## [Task objective]
Return every record below exactly as written, but leave out the pictures.

──────── Stored data ────────

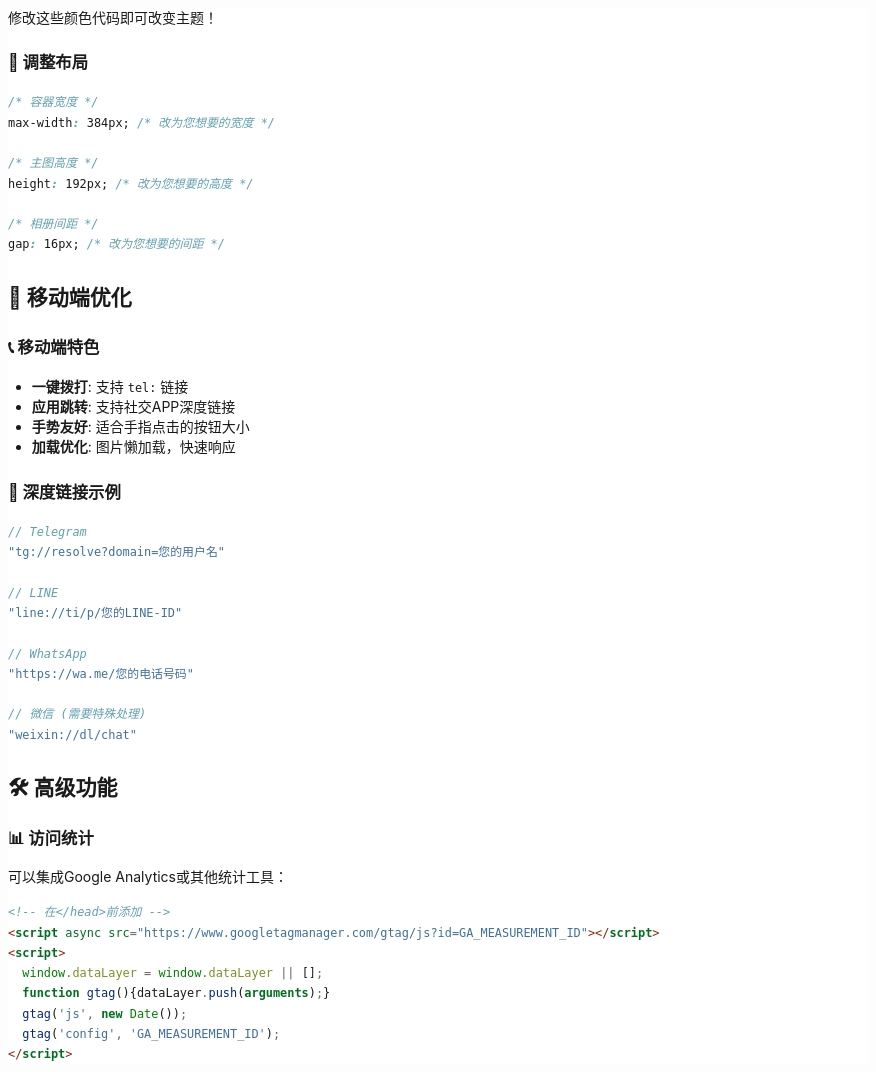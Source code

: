 修改这些颜色代码即可改变主题！

### 📐 调整布局
```css
/* 容器宽度 */
max-width: 384px; /* 改为您想要的宽度 */

/* 主图高度 */
height: 192px; /* 改为您想要的高度 */

/* 相册间距 */
gap: 16px; /* 改为您想要的间距 */
```

## 📱 移动端优化

### 📞 移动端特色
- **一键拨打**: 支持 `tel:` 链接
- **应用跳转**: 支持社交APP深度链接
- **手势友好**: 适合手指点击的按钮大小
- **加载优化**: 图片懒加载，快速响应

### 🔗 深度链接示例
```javascript
// Telegram
"tg://resolve?domain=您的用户名"

// LINE
"line://ti/p/您的LINE-ID"

// WhatsApp
"https://wa.me/您的电话号码"

// 微信 (需要特殊处理)
"weixin://dl/chat"
```

## 🛠️ 高级功能

### 📊 访问统计
可以集成Google Analytics或其他统计工具：

```html
<!-- 在</head>前添加 -->
<script async src="https://www.googletagmanager.com/gtag/js?id=GA_MEASUREMENT_ID"></script>
<script>
  window.dataLayer = window.dataLayer || [];
  function gtag(){dataLayer.push(arguments);}
  gtag('js', new Date());
  gtag('config', 'GA_MEASUREMENT_ID');
</script>
```
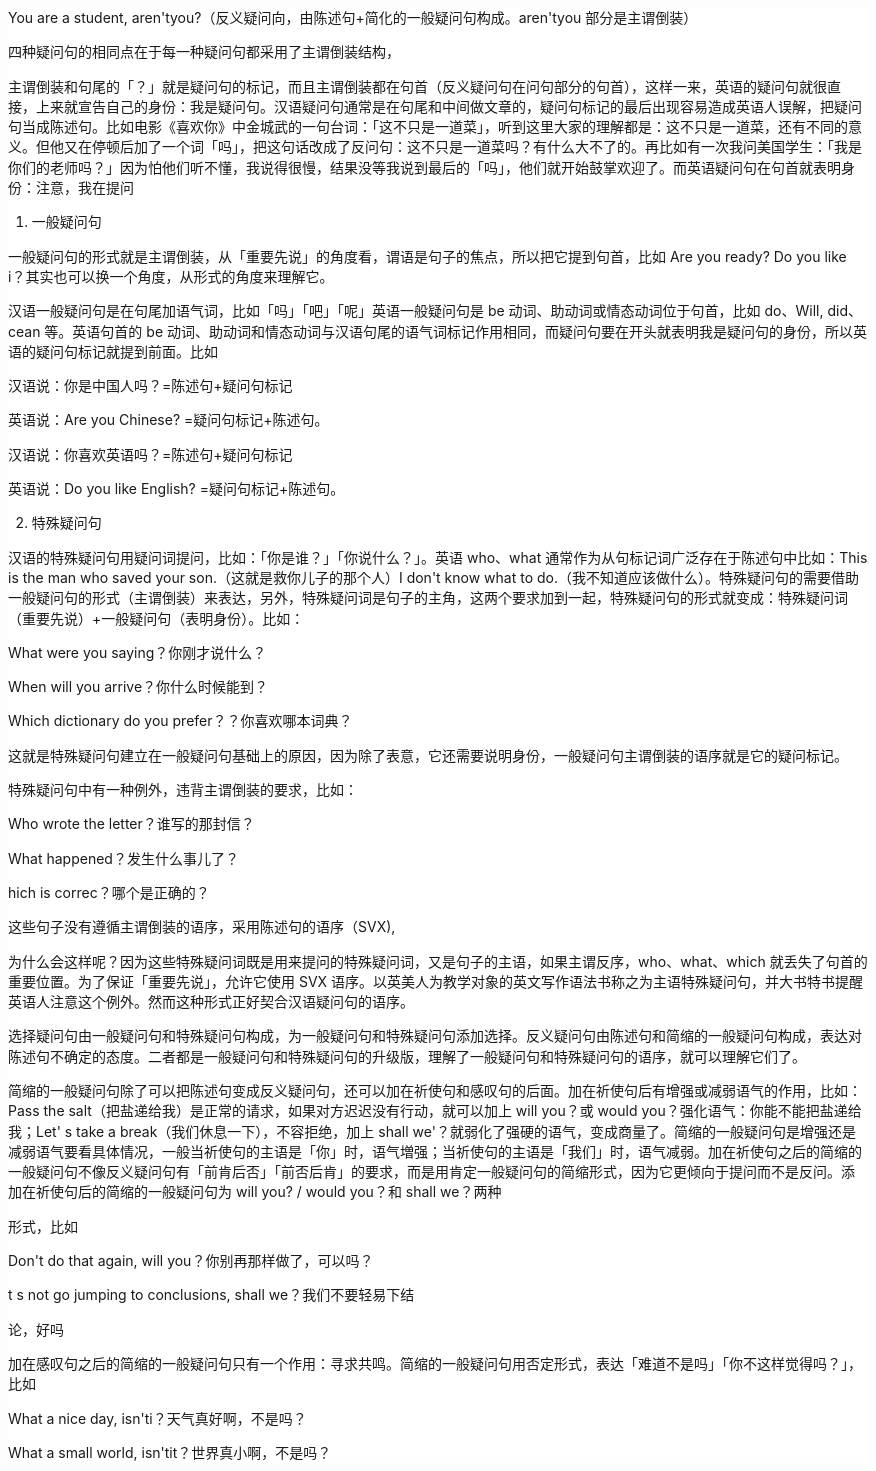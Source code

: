 You are a student, aren'tyou?（反义疑问向，由陈述句+简化的一般疑问句构成。aren'tyou 部分是主谓倒装）

四种疑问句的相同点在于每一种疑问句都采用了主谓倒装结构，

主谓倒装和句尾的「？」就是疑问句的标记，而且主谓倒装都在句首（反义疑问句在问句部分的句首），这样一来，英语的疑问句就很直接，上来就宣告自己的身份：我是疑问句。汉语疑问句通常是在句尾和中间做文章的，疑问句标记的最后出现容易造成英语人误解，把疑问句当成陈述句。比如电影《喜欢你》中金城武的一句台词：「这不只是一道菜」，听到这里大家的理解都是：这不只是一道菜，还有不同的意义。但他又在停顿后加了一个词「吗」，把这句话改成了反问句：这不只是一道菜吗？有什么大不了的。再比如有一次我问美国学生：「我是你们的老师吗？」因为怕他们听不懂，我说得很慢，结果没等我说到最后的「吗」，他们就开始鼓掌欢迎了。而英语疑问句在句首就表明身份：注意，我在提问

1. 一般疑问句

一般疑问句的形式就是主谓倒装，从「重要先说」的角度看，谓语是句子的焦点，所以把它提到句首，比如 Are you ready? Do you like i？其实也可以换一个角度，从形式的角度来理解它。

汉语一般疑问句是在句尾加语气词，比如「吗」「吧」「呢」英语一般疑问句是 be 动词、助动词或情态动词位于句首，比如 do、Will, did、cean 等。英语句首的 be 动词、助动词和情态动词与汉语句尾的语气词标记作用相同，而疑问句要在开头就表明我是疑问句的身份，所以英语的疑问句标记就提到前面。比如

汉语说：你是中国人吗？=陈述句+疑问句标记

英语说：Are you Chinese? =疑问句标记+陈述句。

汉语说：你喜欢英语吗？=陈述句+疑问句标记

英语说：Do you like English? =疑问句标记+陈述句。

2. 特殊疑问句

汉语的特殊疑问句用疑问词提问，比如：「你是谁？」「你说什么？」。英语 who、what 通常作为从句标记词广泛存在于陈述句中比如：This is the man who saved your son.（这就是救你儿子的那个人）I don't know what to do.（我不知道应该做什么）。特殊疑问句的需要借助一般疑问句的形式（主谓倒装）来表达，另外，特殊疑问词是句子的主角，这两个要求加到一起，特殊疑问句的形式就变成：特殊疑问词（重要先说）+一般疑问句（表明身份）。比如：

What were you saying？你刚才说什么？

When will you arrive？你什么时候能到？

Which dictionary do you prefer？？你喜欢哪本词典？

这就是特殊疑问句建立在一般疑问句基础上的原因，因为除了表意，它还需要说明身份，一般疑问句主谓倒装的语序就是它的疑问标记。

特殊疑问句中有一种例外，违背主谓倒装的要求，比如：

Who wrote the letter？谁写的那封信？

What happened？发生什么事儿了？

hich is correc？哪个是正确的？

这些句子没有遵循主谓倒装的语序，采用陈述句的语序（SVX),

为什么会这样呢？因为这些特殊疑问词既是用来提问的特殊疑问词，又是句子的主语，如果主谓反序，who、what、which 就丢失了句首的重要位置。为了保证「重要先说」，允许它使用 SVX 语序。以英美人为教学对象的英文写作语法书称之为主语特殊疑问句，并大书特书提醒英语人注意这个例外。然而这种形式正好契合汉语疑问句的语序。

选择疑问句由一般疑问句和特殊疑问句构成，为一般疑问句和特殊疑问句添加选择。反义疑问句由陈述句和简缩的一般疑问句构成，表达对陈述句不确定的态度。二者都是一般疑问句和特殊疑问句的升级版，理解了一般疑问句和特殊疑问句的语序，就可以理解它们了。

简缩的一般疑问句除了可以把陈述句变成反义疑问句，还可以加在祈使句和感叹句的后面。加在祈使句后有增强或减弱语气的作用，比如：Pass the salt（把盐递给我）是正常的请求，如果对方迟迟没有行动，就可以加上 will you？或 would you？强化语气：你能不能把盐递给我；Let' s take a break（我们休息一下），不容拒绝，加上 shall we'？就弱化了强硬的语气，变成商量了。简缩的一般疑问句是增强还是减弱语气要看具体情况，一般当祈使句的主语是「你」时，语气増强；当祈使句的主语是「我们」时，语气减弱。加在祈使句之后的简缩的一般疑问句不像反义疑问句有「前肯后否」「前否后肯」的要求，而是用肯定一般疑问句的简缩形式，因为它更倾向于提问而不是反问。添加在祈使句后的简缩的一般疑问句为 will you? / would you？和 shall we？两种

形式，比如

Don't do that again, will you？你别再那样做了，可以吗？

t s not go jumping to conclusions, shall we？我们不要轻易下结

论，好吗

加在感叹句之后的简缩的一般疑问句只有一个作用：寻求共鸣。简缩的一般疑问句用否定形式，表达「难道不是吗」「你不这样觉得吗？」，比如

What a nice day, isn'ti？天气真好啊，不是吗？

What a small world, isn'tit？世界真小啊，不是吗？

────────

## [Response below]
Source code

: 修改这些颜色代码即可改变主题！

### 📐 调整布局
```css
/* 容器宽度 */
max-width: 384px; /* 改为您想要的宽度 */

/* 主图高度 */
height: 192px; /* 改为您想要的高度 */

/* 相册间距 */
gap: 16px; /* 改为您想要的间距 */
```

## 📱 移动端优化

### 📞 移动端特色
- **一键拨打**: 支持 `tel:` 链接
- **应用跳转**: 支持社交APP深度链接
- **手势友好**: 适合手指点击的按钮大小
- **加载优化**: 图片懒加载，快速响应

### 🔗 深度链接示例
```javascript
// Telegram
"tg://resolve?domain=您的用户名"

// LINE
"line://ti/p/您的LINE-ID"

// WhatsApp
"https://wa.me/您的电话号码"

// 微信 (需要特殊处理)
"weixin://dl/chat"
```

## 🛠️ 高级功能

### 📊 访问统计
可以集成Google Analytics或其他统计工具：

```html
<!-- 在</head>前添加 -->
<script async src="https://www.googletagmanager.com/gtag/js?id=GA_MEASUREMENT_ID"></script>
<script>
  window.dataLayer = window.dataLayer || [];
  function gtag(){dataLayer.push(arguments);}
  gtag('js', new Date());
  gtag('config', 'GA_MEASUREMENT_ID');
</script>
```
Source code

: You are a student, aren'tyou?（反义疑问向，由陈述句+简化的一般疑问句构成。aren'tyou 部分是主谓倒装）

四种疑问句的相同点在于每一种疑问句都采用了主谓倒装结构，

主谓倒装和句尾的「？」就是疑问句的标记，而且主谓倒装都在句首（反义疑问句在问句部分的句首），这样一来，英语的疑问句就很直接，上来就宣告自己的身份：我是疑问句。汉语疑问句通常是在句尾和中间做文章的，疑问句标记的最后出现容易造成英语人误解，把疑问句当成陈述句。比如电影《喜欢你》中金城武的一句台词：「这不只是一道菜」，听到这里大家的理解都是：这不只是一道菜，还有不同的意义。但他又在停顿后加了一个词「吗」，把这句话改成了反问句：这不只是一道菜吗？有什么大不了的。再比如有一次我问美国学生：「我是你们的老师吗？」因为怕他们听不懂，我说得很慢，结果没等我说到最后的「吗」，他们就开始鼓掌欢迎了。而英语疑问句在句首就表明身份：注意，我在提问

1. 一般疑问句

一般疑问句的形式就是主谓倒装，从「重要先说」的角度看，谓语是句子的焦点，所以把它提到句首，比如 Are you ready? Do you like i？其实也可以换一个角度，从形式的角度来理解它。

汉语一般疑问句是在句尾加语气词，比如「吗」「吧」「呢」英语一般疑问句是 be 动词、助动词或情态动词位于句首，比如 do、Will, did、cean 等。英语句首的 be 动词、助动词和情态动词与汉语句尾的语气词标记作用相同，而疑问句要在开头就表明我是疑问句的身份，所以英语的疑问句标记就提到前面。比如

汉语说：你是中国人吗？=陈述句+疑问句标记

英语说：Are you Chinese? =疑问句标记+陈述句。

汉语说：你喜欢英语吗？=陈述句+疑问句标记

英语说：Do you like English? =疑问句标记+陈述句。

2. 特殊疑问句

汉语的特殊疑问句用疑问词提问，比如：「你是谁？」「你说什么？」。英语 who、what 通常作为从句标记词广泛存在于陈述句中比如：This is the man who saved your son.（这就是救你儿子的那个人）I don't know what to do.（我不知道应该做什么）。特殊疑问句的需要借助一般疑问句的形式（主谓倒装）来表达，另外，特殊疑问词是句子的主角，这两个要求加到一起，特殊疑问句的形式就变成：特殊疑问词（重要先说）+一般疑问句（表明身份）。比如：

What were you saying？你刚才说什么？

When will you arrive？你什么时候能到？

Which dictionary do you prefer？？你喜欢哪本词典？

这就是特殊疑问句建立在一般疑问句基础上的原因，因为除了表意，它还需要说明身份，一般疑问句主谓倒装的语序就是它的疑问标记。

特殊疑问句中有一种例外，违背主谓倒装的要求，比如：

Who wrote the letter？谁写的那封信？

What happened？发生什么事儿了？

hich is correc？哪个是正确的？

这些句子没有遵循主谓倒装的语序，采用陈述句的语序（SVX),

为什么会这样呢？因为这些特殊疑问词既是用来提问的特殊疑问词，又是句子的主语，如果主谓反序，who、what、which 就丢失了句首的重要位置。为了保证「重要先说」，允许它使用 SVX 语序。以英美人为教学对象的英文写作语法书称之为主语特殊疑问句，并大书特书提醒英语人注意这个例外。然而这种形式正好契合汉语疑问句的语序。

选择疑问句由一般疑问句和特殊疑问句构成，为一般疑问句和特殊疑问句添加选择。反义疑问句由陈述句和简缩的一般疑问句构成，表达对陈述句不确定的态度。二者都是一般疑问句和特殊疑问句的升级版，理解了一般疑问句和特殊疑问句的语序，就可以理解它们了。

简缩的一般疑问句除了可以把陈述句变成反义疑问句，还可以加在祈使句和感叹句的后面。加在祈使句后有增强或减弱语气的作用，比如：Pass the salt（把盐递给我）是正常的请求，如果对方迟迟没有行动，就可以加上 will you？或 would you？强化语气：你能不能把盐递给我；Let' s take a break（我们休息一下），不容拒绝，加上 shall we'？就弱化了强硬的语气，变成商量了。简缩的一般疑问句是增强还是减弱语气要看具体情况，一般当祈使句的主语是「你」时，语气増强；当祈使句的主语是「我们」时，语气减弱。加在祈使句之后的简缩的一般疑问句不像反义疑问句有「前肯后否」「前否后肯」的要求，而是用肯定一般疑问句的简缩形式，因为它更倾向于提问而不是反问。添加在祈使句后的简缩的一般疑问句为 will you? / would you？和 shall we？两种

形式，比如

Don't do that again, will you？你别再那样做了，可以吗？

t s not go jumping to conclusions, shall we？我们不要轻易下结

论，好吗

加在感叹句之后的简缩的一般疑问句只有一个作用：寻求共鸣。简缩的一般疑问句用否定形式，表达「难道不是吗」「你不这样觉得吗？」，比如

What a nice day, isn'ti？天气真好啊，不是吗？

What a small world, isn'tit？世界真小啊，不是吗？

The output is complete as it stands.